The dish.Your memories of the seventies sound like mine! I had an after school.job at Woolies, washed hair in a hairdressers on Saturday mornings and was a Golden Goal girl at the local football ground on Saturday afternoons. Spent my money on singles, Miners make up and tank tops!

ToastedOrFresh · 08/08/2016 07:40

Scorching hot summer of 1976. Drought. Water shortages. One bath full of water for a family of four. My sister and I went first. Washing with a bar of soap in the bath. No shower gel back then.

Power cuts. Dad setting out a candle in water or sand so it wasn't a fire risk as it burned. Dad singing, 'Would you like to swing on a star' so we wouldn't be scared of the dark.

Solid fuel stove, we used to have coal delivered to the coal bunker. I still remember the roar of the coal being poured into the bunker and the coaltar smell of the sacks.

Plastic table cloth. Primula cheese tube kept in the larder. Boil in the bag fish in parsley sauce. Tinned tomato soup. Strawberry mousse.

Rigid sided paddling pool, so cool in the summer mornings. Lilac tree fully in bloom. Our old Victoria Plum tree & picking plums and the one time my mum made plum jam using a borrowed jam pan and jam thermometer and buying preserving sugar especially and I've never had jam as nice as that since.

Buying records and make up at Woolworths. Going to Boots for a better range of makeup. Bourgouise (sp) anyone ? I STILL wear blue mascara. I wore it to a job interview in 1988 and can't break the habit.

We moved house in in 1975 and got central heating a year or two later. Wednesday afternoon closing which is why my Dad used to collect me from school on a Wednesday otherwise I would walk.

Yes to cigarette smoke everywhere. Home. Car. Pubs if we went out as a family.
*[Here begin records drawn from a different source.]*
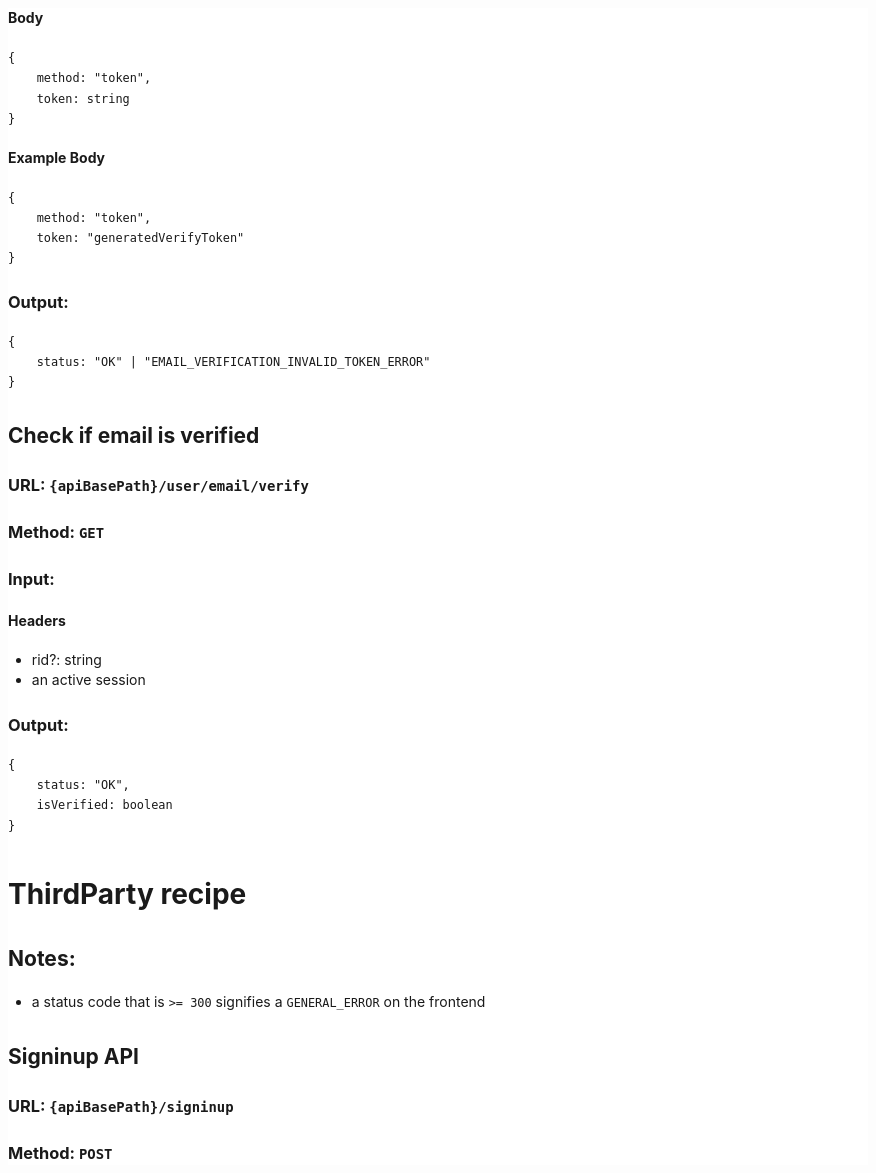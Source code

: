 #### Body
```
{
    method: "token",
    token: string
}
```

#### Example Body
```
{
    method: "token",
    token: "generatedVerifyToken"
}
```

### Output:
```
{
    status: "OK" | "EMAIL_VERIFICATION_INVALID_TOKEN_ERROR"
}
```

## Check if email is verified 
### URL: `{apiBasePath}/user/email/verify`
### Method: `GET`

### Input:
#### Headers
- rid?: string
- an active session

### Output:
```
{
    status: "OK",
    isVerified: boolean
}
```


# ThirdParty recipe

## Notes:
- a status code that is `>= 300` signifies a `GENERAL_ERROR` on the frontend

## Signinup API
### URL: `{apiBasePath}/signinup`
### Method: `POST`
Egosumquisum · 08/08/2016 07:44

This reply has been deleted

Message withdrawn at poster's request.

Cooroo · 08/08/2016 07:51

I was 11 in 1970. Yes yes to the frost on the windows. I had a little electric fan heater in my room and dressed huddled up in front of it. Stupid flares and platform soles. Smocks and cheesecloth shirts. The Tomorrow People and Randall and Hopkirk. My fiend and I persuaded my long-suffering dad to take us to Heathrow Airport to see David Cassidy arrive. We didn't see him but enjoyed being part of the screaming mob!

Cooroo · 08/08/2016 07:52

Shit she was a friend not a fiend!

TwoKettles · 08/08/2016 07:57

Washing my hair in Sqezy washing up liquid over the chocolate brown bath, rinsing with a jug. Apeel powdered orange juice, 5p sweetie mix-ups, and Angel Delight.